National Survey of S-L Survey OMB Justification - Part B

National Survey of S-L Survey OMB Justification - Part B.doc

National Survey of Community Service and Service-Learning in K-12 Public Schools

OMB: 3045-0126

Document [doc]

Download: doc | pdf

OMB Forms Justification Package

National Study of the Prevalence of Community-Service and Service-Learning in K-12 Public Schools

PART B: COLLECTION OF INFORMATION EMPLOYING STATISTICAL METHODS

The Agency should be prepared to justify its decision not to use statistical methods in any case where such methods might reduce burden or improve accuracy of results. When Item 17 on OMB Form 83-1 is checked “Yes,” the following should be included in the Supporting Statement to the extent that it applies to the methods proposed:

Describe (including a numerical estimate) the potential respondent universe and any sampling or other respondent selection method to be used. Data on the number of entities (e.g., establishments, state and local government units, households, or persons) in the universe covered by the collection and in the corresponding sample are to be provided in tabular form for the universe as a whole and for each of the strata in the proposed sample. Indicate expected response rate for the collection as a whole. If the collection has been conducted previously, include the actual response rate achieved during the last collection.

The sample for the survey of the prevalence of community-service and service-learning will be drawn from the universe of elementary, middle and secondary public schools based on the Department of Education’s Common Core of Data (CCD) public school universe file, which is maintained by the National Center for Education Statistics (NCES).
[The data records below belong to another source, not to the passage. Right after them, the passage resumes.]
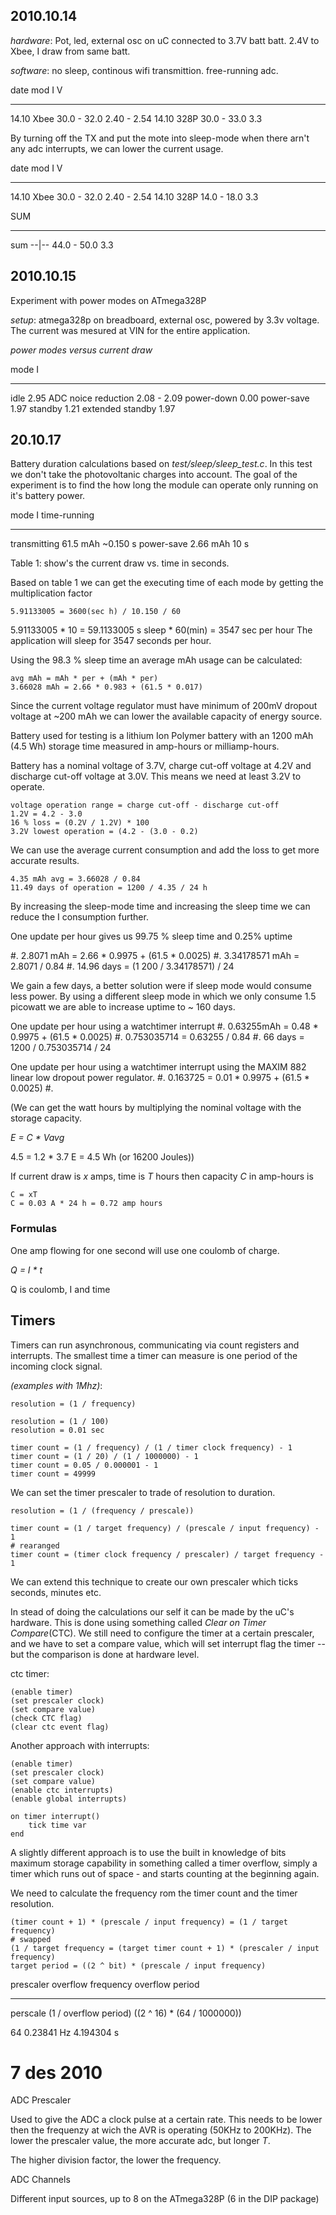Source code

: ## 2010.10.14

_hardware_: Pot, led, external osc on uC connected to 3.7V batt batt. 2.4V to Xbee,
I draw from same batt.

_software_: no sleep, continous wifi transmittion. free-running adc.

date           mod              I                    V
----------  ------  -------------        -------------
14.10         Xbee    30.0 - 32.0          2.40 - 2.54
14.10         328P    30.0 - 33.0          3.3


By turning off the TX and put the mote into sleep-mode when there arn't any adc
interrupts, we can lower the current usage.

date           mod              I                    V
----------  ------  -------------        -------------
14.10         Xbee    30.0 - 32.0          2.40 - 2.54
14.10         328P    14.0 - 18.0          3.3

SUM
----------  ------  -------------        -------------
sum         --|--   44.0 - 50.0          3.3

## 2010.10.15

Experiment with power modes on ATmega328P

_setup_: atmega328p on breadboard, external osc, powered by 3.3v voltage.
The current was mesured at VIN for the entire application.

_power modes versus current draw_ 

mode                    I
---------------------   ------------
idle                    2.95
ADC noice reduction     2.08 - 2.09
power-down              0.00
power-save              1.97
standby                 1.21
extended standby        1.97


## 20.10.17

Battery duration calculations based on _test/sleep/sleep_test.c_. In this test
we don't take the photovoltanic charges into account. The goal of the experiment
is to find the how long the module can operate only running on it's battery
power.


mode                    I           time-running
---------------------   ---------   ------------
transmitting            61.5 mAh    ~0.150 s
power-save              2.66 mAh    10 s

Table 1: show's the current draw vs. time in seconds.

Based on table 1 we can get the executing time of each mode by getting the
multiplication factor

    5.91133005 = 3600(sec h) / 10.150 / 60

5.91133005 * 10 = 59.1133005 s sleep * 60(min) = 3547 sec per hour
The application will sleep for 3547 seconds per hour.

Using the 98.3 % sleep time an average mAh usage can be calculated:

    avg mAh = mAh * per + (mAh * per) 
    3.66028 mAh = 2.66 * 0.983 + (61.5 * 0.017)

Since the current voltage regulator must have minimum of 200mV dropout voltage
at ~200 mAh we can lower the available capacity of energy source. 

Battery used for testing is a lithium Ion Polymer battery with an 1200 mAh (4.5 Wh)
storage time measured in amp-hours or milliamp-hours.

Battery has a nominal voltage of 3.7V, charge cut-off voltage at 4.2V and discharge
cut-off voltage at 3.0V. This means we need at least 3.2V to operate. 

    voltage operation range = charge cut-off - discharge cut-off
    1.2V = 4.2 - 3.0
    16 % loss = (0.2V / 1.2V) * 100 
    3.2V lowest operation = (4.2 - (3.0 - 0.2)

We can use the average current consumption and add the loss to get more accurate
results.

    4.35 mAh avg = 3.66028 / 0.84
    11.49 days of operation = 1200 / 4.35 / 24 h

By increasing the sleep-mode time and increasing the sleep time we can reduce
the I consumption further.

One update per hour gives us 99.75 % sleep time and 0.25% uptime
    
#. 2.8071 mAh = 2.66 * 0.9975 + (61.5 * 0.0025)
#. 3.34178571 mAh = 2.8071 / 0.84
#. 14.96 days  = (1 200 / 3.34178571) / 24 

We gain a few days, a better solution were if sleep mode would consume less
power. By using a different sleep mode in which we only consume 1.5 picowatt we
are able to increase uptime to ~ 160 days.

One update per hour using a watchtimer interrupt 
#. 0.63255mAh = 0.48 * 0.9975 + (61.5 * 0.0025)
#. 0.753035714 = 0.63255 / 0.84
#. 66 days = 1200 / 0.753035714 / 24

One update per hour using a watchtimer interrupt using the MAXIM 882 linear low
dropout power regulator.
#. 0.163725 = 0.01 * 0.9975 + (61.5 * 0.0025)
#. 


(We can get the watt hours by multiplying the nominal voltage with the storage
capacity.

_E = C * Vavg_

4.5 = 1.2 * 3.7 
E = 4.5 Wh (or 16200 Joules))

If current draw is _x_ amps, time is _T_ hours then capacity _C_ in amp-hours is

    C = xT
    C = 0.03 A * 24 h = 0.72 amp hours

### Formulas

One amp flowing for one second will use one coulomb of charge.

_Q = I * t_

Q is coulomb, I and time


## Timers 

Timers can run asynchronous, communicating via count registers and interrupts.
The smallest time a timer can measure is one period of the incoming clock signal. 

_(examples with 1Mhz)_:

    resolution = (1 / frequency)
    
    resolution = (1 / 100)
    resolution = 0.01 sec

    timer count = (1 / frequency) / (1 / timer clock frequency) - 1
    timer count = (1 / 20) / (1 / 1000000) - 1 
    timer count = 0.05 / 0.000001 - 1
    timer count = 49999

We can set the timer prescaler to trade of resolution to duration.

    resolution = (1 / (frequency / prescale))

    timer count = (1 / target frequency) / (prescale / input frequency) - 1
    # rearanged
    timer count = (timer clock frequency / prescaler) / target frequency - 1

We can extend this technique to create our own prescaler which ticks seconds,
minutes etc.

In stead of doing the calculations our self it can be made by the uC's hardware.
This is done using something called _Clear on Timer Compare_(CTC). We still need
to configure the timer at a certain prescaler, and we have to set a compare
value, which will set interrupt flag the timer -- but the comparison is done at hardware
level.

ctc timer:

    (enable timer)
    (set prescaler clock)
    (set compare value)
    (check CTC flag)
    (clear ctc event flag)

Another approach with interrupts:

    (enable timer)
    (set prescaler clock)
    (set compare value)
    (enable ctc interrupts)
    (enable global interrupts)

    on timer interrupt()
        tick time var
    end

A slightly different approach is to use the built in knowledge of bits maximum
storage capability in something called a timer overflow, simply a timer which
runs out of space - and starts counting at the beginning again. 

We need to calculate the frequency rom the timer count and the timer resolution.

    (timer count + 1) * (prescale / input frequency) = (1 / target frequency) 
    # swapped
    (1 / target frequency = (target timer count + 1) * (prescaler / input
    frequency)
    target period = ((2 ^ bit) * (prescale / input frequency)


prescaler   overflow frequency      overflow period
---------   ------------------      ----------------------------
perscale    (1 / overflow period)   ((2 ^ 16) * (64 / 1000000))

64          0.23841 Hz              4.194304 s

# 7 des 2010

ADC Prescaler

Used to give the ADC a clock pulse at a certain rate. This needs to be lower
then the frequenzy at wich the AVR is operating (50KHz to 200KHz). The lower the
prescaler value, the more accurate adc, but longer _T_.

The higher division factor, the lower the frequency. 

ADC Channels

Different input sources, up to 8 on the ATmega328P (6 in the DIP package)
According the 2005-06 CCD, there were 87,419 public schools. From this universe, we will draw a nationally-representative sample of 2,000 schools ensuring an adequate representation of middle and high schools, as well as schools in low-income areas (based on percentage of students enrolled in the schools who are eligible for free or reduced price lunch). Within each instructional level, the sample will be stratified by poverty level of the schools (based on the proportion of eligible students who are eligible for free and reduced-price lunch) and size class (total enrollment) in rough proportion to the aggregate square root of the enrollment of the schools in the substrata. The use of the square root of enrollment will allow for greater selection probability for larger schools and, thereby, provide for greater precision for estimates based on student enrollment (e.g., the number of students in the school who are involved in service-learning).

The expected response rate for the sample is over 90 percent. This expected response rate is based on the response rates from the 1999 survey of 92 percent and the 2004 survey of 91 percent.

	Sampling Frame, CCD 2005-06				Survey Sample
Instructional Level	No. of Schools	% of Total	No. of Students	% of Total	No. of Schools	% of Total	Est. Response Rate	Est. Number of Responses
Elementary	51,947	59.4	23,211,083	48.0	1,099	55.0	0.90	989
Middle	16,636	19.0	9,973,045	20.6	403	20.1	0.90	363
Secondary	18,836	21.5	15,170,874	31,4	498	24.9	0.90	448
Total	87,419	100.0	48,355,002	100.0	2,000	100.0	0.90	1,800

Describe the procedures for the collection of information including: (a) statistical methodology for stratification and sample selection, (b) estimation procedures, (c) degree of accuracy needed for the purpose described in the justification, (d) unusual problems requiring specialized sampling procedures, and (e) any use of periodic (less frequent than annual) data collection cycles to reduce burden.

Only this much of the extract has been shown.